CMV is one of eight human herpesviruses, infecting 60-99 percent of adults worldwide. Among the extremely common herpesviruses are those that cause chicken-pox, shingles and mononucleosis, in addition to herpes simplex.
“Most people carry three to four herpesviruses most of the time without knowing it,” Dr. Goodrum says. “People know viruses like influenza better because they get sick. After you recover from the flu, your relationship with that virus is essentially over. But with a latent virus, you have it forever. There are absolutely no symptoms of CMV and no way to cure the virus.

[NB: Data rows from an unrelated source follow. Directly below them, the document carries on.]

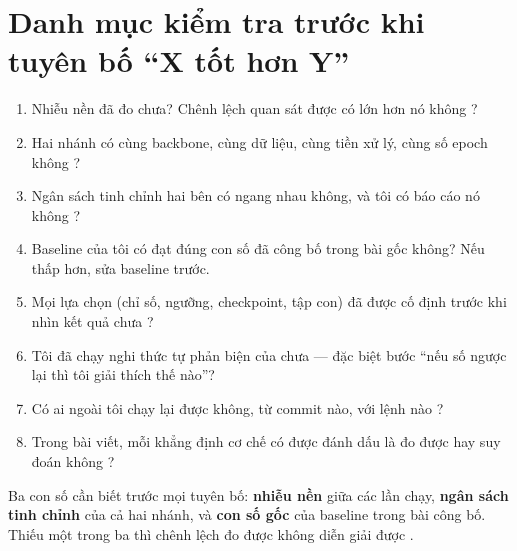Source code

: \documentclass[../hieu-suat.tex]{subfiles}
\begin{document}
\section{Danh mục kiểm tra trước khi tuyên bố ``X tốt hơn Y''}

\begin{enumerate}
\item Nhiễu nền đã đo chưa? Chênh lệch quan sát được có lớn hơn nó không \cite{bouthillier2021}?
\item Hai nhánh có cùng backbone, cùng dữ liệu, cùng tiền xử lý, cùng số epoch không \cite{musgrave2020}?
\item Ngân sách tinh chỉnh hai bên có ngang nhau không, và tôi có báo cáo nó không \cite{melis2018}?
\item Baseline của tôi có đạt đúng con số đã công bố trong bài gốc không? Nếu thấp hơn, sửa baseline trước.
\item Mọi lựa chọn (chỉ số, ngưỡng, checkpoint, tập con) đã được cố định trước khi nhìn kết quả chưa \cite{simmons2011}?
\item Tôi đã chạy nghi thức tự phản biện của  chưa --- đặc biệt bước ``nếu số ngược lại thì tôi giải thích thế nào''?
\item Có ai ngoài tôi chạy lại được không, từ commit nào, với lệnh nào \cite{pineau2021}?
\item Trong bài viết, mỗi khẳng định cơ chế có được đánh dấu là đo được hay suy đoán không \cite{lipton2019}?
\end{enumerate}

\begin{cannho}
Ba con số cần biết trước mọi tuyên bố: \textbf{nhiễu nền} giữa các lần chạy, \textbf{ngân sách tinh chỉnh} của cả hai nhánh, và \textbf{con số gốc} của baseline trong bài công bố. Thiếu một trong ba thì chênh lệch đo được không diễn giải được \nM{}.
\end{cannho}

\begin{traloi}
\end{traloi}
\end{document}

This is an exceptionally stealthy virus.”
Though typically latent, CMV can cause significant health problems when reactivated.
When an infected person has a compromised immune system, like in cases of organ or stem cell transplant, HIV infection and some intensive chemotherapy regimens in cancer patients, the virus can cause life-threatening disease. The virus also is the leading cause of infectious disease-related birth defects, affecting more babies in the United States than Downs Syndrome, fetal alcohol syndrome and spina bifida.

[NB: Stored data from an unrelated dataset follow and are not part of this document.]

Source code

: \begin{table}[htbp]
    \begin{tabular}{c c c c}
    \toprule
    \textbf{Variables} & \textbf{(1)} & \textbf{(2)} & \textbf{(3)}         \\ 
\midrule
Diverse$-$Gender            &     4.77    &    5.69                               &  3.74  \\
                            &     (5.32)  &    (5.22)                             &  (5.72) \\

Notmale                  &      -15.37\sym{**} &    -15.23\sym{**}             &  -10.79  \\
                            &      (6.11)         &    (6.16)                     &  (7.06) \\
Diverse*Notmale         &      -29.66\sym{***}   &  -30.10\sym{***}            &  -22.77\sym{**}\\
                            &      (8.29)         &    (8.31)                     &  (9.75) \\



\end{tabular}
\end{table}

CMV is the largest known human virus, with about 200 genes, and in an effort to understand its unusual persistence, Dr. Goodrum is studying the genetics of the virus, mutating different regions of the genome to identify ones that impact latency. In one particular region of CMV’s genetic code, she has identified separate genes that are encoded to either promote or inhibit viral function.
“We don’t know exactly how these are functioning yet. We’re trying to identify the pathways in the infected cells that they are targeting. We think they’re targeting the same cellular pathways, but with opposing effects. It’s the balance of these actions that we think eventually dictates a latent or a productive infection,” she says.
There is no vaccine for CMV and the only drugs existing currently target cells that are actively replicating the virus, leaving the latent cells untouched. Identifying the mechanisms that determine latency could lead to targeted therapies that prevent CMV-related disease.
“Treatments could either force the virus to reactivate and then clear it out, or prevent reactivation all together,” Dr. Goodrum says. “Those would be huge medical successes.”
Dr. Goodrum’s second paper, co-authored with Jeremy P. Kamil, PhD, assistant professor, Department of Microbiology & Immunology, and Center for Molecular and Tumor Virology, Louisiana State University Health Sciences Center in Shreveport, discusses the complex interactions between the genes that promote latency or replication, suggesting there’s a particular threshold that determines how the virus behaves.
“We think the virus is always percolating up, testing the waters so to speak, and if the conditions are right it will begin replicating,” Dr. Goodrum says.
In addition to corresponding author Dr. Goodrum, UA researchers who contributed to the study, “Antagonistic Determinants Controlling Replicative and Latent States of Human Cytomegalovirus Infection,” included Mahadevaiah Umashankar, PhD, UA BIO5 Institute; Michael Rak, UA BIO5 Institute and UA College of Medicine – Tucson Department of Cellular and Molecular Medicine; Farah Bughio, UA Department of Cellular and Molecular Medicine; Patricia Zagallo, UA Department of Immunobiology; and Katie Caviness, UA Graduate Interdisciplinary Program in Genetics.
In addition to Dr. Goodrum and corresponding author Dr. Kamil, researchers who contributed to the study, “An Epistatic Relationship Between the Viral Protein Kinase UL97 and the UL133-UL138 Latency Locus During the Human Cytomegalovirus Lytic Cycle,” included Gang Li and Christopher C. Nguyen, Department of Microbiology and Immunology and Center for Molecular and Tumor Virology, LSU Health Sciences Center Shreveport; Michael Rak, UA Department of Cellular and Molecular Medicine; and Mahadevaiah Umashankar, PhD, UA BIO5 Institute.
This work was supported by a grant from the National Institutes of Health (National Institute of Allergy and Infectious Diseases, AI079059, and National Cancer Institute, CA343111) and the Pew Scholars in Biomedical Science Award.